Sec. 305. (1) Sales of the taxpayer in this state are determined as follows:

(a) Sales of tangible personal property are in this state if the property is shipped or delivered, or, in the case of electricity and gas, the contract requires the property to be shipped or delivered, to any purchaser within this state based on the ultimate destination at the point that the property comes to rest regardless of the free on board point or other conditions of the sales. Property stored in transit for 60 days or more prior to receipt by the purchaser or the purchaser’s designee, or in the case of a dock sale not picked up for 60 days or more, shall be deemed to have come to rest at this ultimate destination. Property stored in transit for fewer than 60 days prior to receipt by the purchaser or the purchaser’s designee, or in the case of a dock sale not picked up before 60 days, is not deemed to have come to rest at this ultimate destination.
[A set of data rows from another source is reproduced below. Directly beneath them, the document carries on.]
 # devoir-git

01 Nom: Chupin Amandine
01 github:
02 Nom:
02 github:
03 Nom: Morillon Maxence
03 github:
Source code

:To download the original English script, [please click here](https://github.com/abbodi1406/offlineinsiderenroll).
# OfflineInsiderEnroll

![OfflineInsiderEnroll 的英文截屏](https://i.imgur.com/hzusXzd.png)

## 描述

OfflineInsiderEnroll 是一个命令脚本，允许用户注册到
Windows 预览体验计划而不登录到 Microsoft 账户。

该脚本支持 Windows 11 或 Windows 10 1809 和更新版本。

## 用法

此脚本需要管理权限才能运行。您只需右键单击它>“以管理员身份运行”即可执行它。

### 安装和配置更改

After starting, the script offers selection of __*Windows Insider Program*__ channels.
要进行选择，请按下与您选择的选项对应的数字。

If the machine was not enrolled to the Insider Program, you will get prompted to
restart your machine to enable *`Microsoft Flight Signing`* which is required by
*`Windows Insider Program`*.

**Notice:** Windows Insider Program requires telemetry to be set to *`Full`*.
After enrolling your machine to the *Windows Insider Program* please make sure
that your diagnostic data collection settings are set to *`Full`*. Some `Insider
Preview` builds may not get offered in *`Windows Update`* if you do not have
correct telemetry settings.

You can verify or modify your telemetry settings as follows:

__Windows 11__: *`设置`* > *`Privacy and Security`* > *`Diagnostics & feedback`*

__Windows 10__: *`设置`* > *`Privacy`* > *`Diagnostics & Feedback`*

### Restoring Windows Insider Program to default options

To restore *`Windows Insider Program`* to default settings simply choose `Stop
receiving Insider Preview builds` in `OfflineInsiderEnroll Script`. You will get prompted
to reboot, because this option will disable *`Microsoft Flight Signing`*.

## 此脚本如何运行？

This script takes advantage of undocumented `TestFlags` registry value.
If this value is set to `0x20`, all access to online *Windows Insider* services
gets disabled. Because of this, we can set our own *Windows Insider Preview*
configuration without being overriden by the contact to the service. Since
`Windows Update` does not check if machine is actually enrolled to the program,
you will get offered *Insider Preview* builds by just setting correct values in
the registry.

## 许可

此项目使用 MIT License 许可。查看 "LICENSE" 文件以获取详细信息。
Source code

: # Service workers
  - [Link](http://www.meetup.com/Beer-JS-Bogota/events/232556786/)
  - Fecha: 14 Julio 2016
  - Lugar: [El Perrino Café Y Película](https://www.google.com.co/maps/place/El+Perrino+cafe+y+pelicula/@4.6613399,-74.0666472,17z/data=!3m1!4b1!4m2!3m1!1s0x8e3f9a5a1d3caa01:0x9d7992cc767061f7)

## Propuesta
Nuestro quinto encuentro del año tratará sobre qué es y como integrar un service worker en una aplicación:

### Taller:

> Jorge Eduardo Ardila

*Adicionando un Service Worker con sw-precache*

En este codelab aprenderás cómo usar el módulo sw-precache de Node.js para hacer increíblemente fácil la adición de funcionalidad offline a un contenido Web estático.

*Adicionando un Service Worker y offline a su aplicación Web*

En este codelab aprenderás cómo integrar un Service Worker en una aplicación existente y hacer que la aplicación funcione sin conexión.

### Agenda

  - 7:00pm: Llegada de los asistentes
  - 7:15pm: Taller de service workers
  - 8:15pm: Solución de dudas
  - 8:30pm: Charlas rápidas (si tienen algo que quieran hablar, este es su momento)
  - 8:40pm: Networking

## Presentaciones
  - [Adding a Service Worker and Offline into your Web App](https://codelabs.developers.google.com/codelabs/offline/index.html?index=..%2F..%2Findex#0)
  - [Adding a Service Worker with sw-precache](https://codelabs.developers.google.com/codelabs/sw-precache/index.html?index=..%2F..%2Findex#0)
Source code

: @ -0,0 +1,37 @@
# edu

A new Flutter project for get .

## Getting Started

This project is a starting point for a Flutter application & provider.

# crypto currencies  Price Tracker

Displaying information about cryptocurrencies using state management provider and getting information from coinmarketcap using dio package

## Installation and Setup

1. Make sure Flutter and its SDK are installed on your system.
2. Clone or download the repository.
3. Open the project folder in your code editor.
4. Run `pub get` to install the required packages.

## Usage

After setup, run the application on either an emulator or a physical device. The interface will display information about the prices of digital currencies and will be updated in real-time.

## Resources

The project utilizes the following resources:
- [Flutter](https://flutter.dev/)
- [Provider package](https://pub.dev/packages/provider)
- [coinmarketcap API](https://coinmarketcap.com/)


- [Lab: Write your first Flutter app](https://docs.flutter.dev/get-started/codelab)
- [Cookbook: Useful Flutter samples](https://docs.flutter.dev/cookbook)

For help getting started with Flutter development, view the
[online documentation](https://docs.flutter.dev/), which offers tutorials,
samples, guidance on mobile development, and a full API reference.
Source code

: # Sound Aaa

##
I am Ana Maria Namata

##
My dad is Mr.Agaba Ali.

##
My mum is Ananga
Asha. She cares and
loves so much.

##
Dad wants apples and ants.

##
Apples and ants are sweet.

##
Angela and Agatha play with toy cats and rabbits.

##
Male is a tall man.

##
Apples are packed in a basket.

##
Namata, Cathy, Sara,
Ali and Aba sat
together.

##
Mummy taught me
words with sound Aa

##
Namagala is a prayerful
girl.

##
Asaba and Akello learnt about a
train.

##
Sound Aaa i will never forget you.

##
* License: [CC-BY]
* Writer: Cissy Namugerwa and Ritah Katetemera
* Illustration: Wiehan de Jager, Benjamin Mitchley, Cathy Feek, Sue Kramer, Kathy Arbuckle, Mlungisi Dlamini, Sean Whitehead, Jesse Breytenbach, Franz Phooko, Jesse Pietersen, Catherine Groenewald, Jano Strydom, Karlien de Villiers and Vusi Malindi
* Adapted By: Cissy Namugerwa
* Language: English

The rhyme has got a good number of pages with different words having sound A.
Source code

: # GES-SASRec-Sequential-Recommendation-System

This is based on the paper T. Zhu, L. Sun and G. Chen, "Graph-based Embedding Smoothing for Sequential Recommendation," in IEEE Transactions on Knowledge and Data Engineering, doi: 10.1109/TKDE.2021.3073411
For purposes of this subdivision:

(i) “Dock sale” means a sale in which the purchaser uses its own or rented vehicles, or makes arrangements with a carrier, to pick up the property at the seller’s location.

(ii) “Stored in transit” means storing, staging, forwarding, or consolidating activities undertaken for further shipment or transfer of the property to the purchaser or purchaser’s designee.

(b) Receipts from the sale, lease, rental, or licensing of real property are in this state if that property is located in this state.

(c) Receipts from the lease or rental of tangible personal property are sales in this state to the extent that the property is utilized in this state. The extent of utilization of tangible personal property in this state is determined by multiplying the receipts by a fraction, the numerator of which is the number of days of physical location of the property in this state during the lease or rental period in the tax year and the denominator of which is the number of days of physical location of the property everywhere during all lease or rental periods in the tax year. If the physical location of the property during the lease or rental period is unknown or cannot be determined, the tangible personal property is utilized in the state in which the property was located at the time the lease or rental payer obtained possession.

(d) Receipts from the lease or rental of mobile transportation property owned by the taxpayer are in this state to the extent that the property is used in this state. The extent an aircraft will be deemed to be used in this state and the amount of receipts that is to be included in the numerator of this state’s sales factor is determined by multiplying all the receipts from the lease or rental of the aircraft by a fraction, the numerator of the fraction is the number of landings of the aircraft in this state and the denominator of the fraction is the total number of landings of the aircraft. If the extent of the use of any transportation property within this state cannot be determined, then the receipts are in this state if the property has its principal base of operations in this state.

(e) Royalties and other income received for the use of or for the privilege of using intangible property, including patents, know-how, formulas, designs, processes, patterns, copyrights, trade names, service names, franchises, licenses, contracts, customer lists, computer software, or similar items, are attributed to the state in which the property is used by the purchaser. If the property is used in more than 1 state, the royalties or other income shall be apportioned to this state pro rata according to the portion of use in this state. If the portion of use in this state cannot be determined, the royalties or other income shall be excluded from both the numerator and the denominator. Intangible property is used in this state if the purchaser uses the intangible property or the rights to the intangible property in the regular course of its business operations in this state, regardless of the location of the purchaser’s customers.

(2) Sales from the performance of services are in this state and attributable to this state as follows:

(a) Except as otherwise provided in this section, all receipts from the performance of services are included in the numerator of the apportionment factor if the recipient of the services receives all of the benefit of the services in this state. If the recipient of the services receives some of the benefit of the services in this state, the receipts are included in the numerator of the apportionment factor in proportion to the extent that the recipient receives benefit of the services in this state.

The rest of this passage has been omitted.